DeFi Goes to Washington — And It’s Not Here to Be Regulated Like a Bank

The DeFi Education Fund just stormed the Senate with a warning: regulate smart contracts like code, not crime.


🧠 Quick Hits

  • 🏛️ DEF demands revisions to the 2025 Responsible Financial Innovation Act (RFA)
  • 🔐 Developer rights + self-custody at the core of their pitch
  • 💥 Non-custodial code ≠ financial intermediaries
  • 🛑 State-level overreach? DEF says block it with federal preemption
  • 🧑‍💻 Key signers: a16z Crypto, Uniswap Labs, Paradigm

🧨 Crypto Bill Could Backfire Without Changes

On August 2, the DeFi Education Fund (DEF) sent a loaded message to the U.S. Senate Banking Committee: Regulate finance, not free speech.

DEF warned that the current draft of the Responsible Financial Innovation Act (RFA) risks crushing open-source innovation under the same rules written for banks, brokers, and middlemen. Their position? If it’s non-custodial and decentralized, it shouldn’t be regulated like a custodian.

“DeFi developers and technology should be protected from inappropriate regulation meant for intermediaries.” — DEF Statement


🔧 What the DEF Wants Changed

  1. Tech-Neutral Language So laws don’t become obsolete when blockchains evolve.
  2. Explicit Right to Self-Custody Every U.S. person should be able to hold their own keys — no ifs, no buts.
  3. Clear Developer Protections Writing open-source, non-custodial code shouldn’t land you in jail.
  4. Federal Preemption One law to rule them all — to stop banks from lobbying state regulators into going after DeFi.

The DEF letter zeroed in on the Roman Storm / Tornado Cash case, arguing that it proves why developers need clarity: If you’re not holding user funds, you’re not a financial institution. Period.
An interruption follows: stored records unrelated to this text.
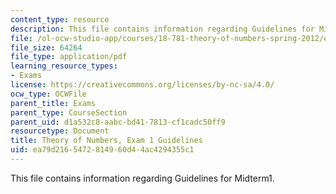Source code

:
 ```yaml
---
content_type: resource
description: This file contains information regarding Guidelines for Midterm1.
file: /ol-ocw-studio-app/courses/18-781-theory-of-numbers-spring-2012/ea79d2165472814960d44ac4294355c1_MIT18_781S12_guidelines.pdf
file_size: 64264
file_type: application/pdf
learning_resource_types:
- Exams
license: https://creativecommons.org/licenses/by-nc-sa/4.0/
ocw_type: OCWFile
parent_title: Exams
parent_type: CourseSection
parent_uid: d1a532c8-aabc-bd41-7813-cf1cadc50ff9
resourcetype: Document
title: Theory of Numbers, Exam 1 Guidelines
uid: ea79d216-5472-8149-60d4-4ac4294355c1
---
```

This file contains information regarding Guidelines for Midterm1.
⚖️ a16z Crypto: "Fix the Ancillary Asset Loophole"

Alongside DEF, a16z Crypto dropped a separate letter that laser-focused on a different danger zone: 🧠 The "ancillary asset" definition in the bill — sounds minor, but it’s not.

They warned it could carve out loopholes big enough to swallow securities law — particularly the Howey Test, the legal yardstick that decides whether a token is a security.

“Without tightening the definition, the bill risks undermining investor protections.” — a16z Crypto

Translation: If lawmakers don’t clean up this section, some shady projects could sneak through.


🔮 Senate Says: We’re Listening… Maybe

Senators welcomed the feedback (officially), saying it’ll help refine both the RFA and the Digital Asset Market Clarity Act of 2025. But they’ve yet to commit to:

  • Developer protections
  • Federal preemption
  • Any overhaul of the “ancillary asset” language

So far, it’s signals, not signatures.


🧠 Why It Matters

What DEF is really fighting for is this:

  • Freedom to build without fear of jail
  • A national framework that can’t be bullied by state-by-state lobbying
  • Self-custody as a civil right, not a technical detail

If the Senate gets it right, the U.S. could become the global hub for DeFi innovation. If not? More devs will ghost to Singapore, the Caymans, or just… go anon.


TL;DR

The DeFi Education Fund is calling on the U.S. Senate to rewrite the crypto bill — fast. They want code protected as speech, self-custody rights enshrined, and developers shielded from regulations aimed at financial middlemen. With heavyweights like a16z and Uniswap backing the push, this isn’t just lobbying — it’s a fight for the future of permissionless finance in America.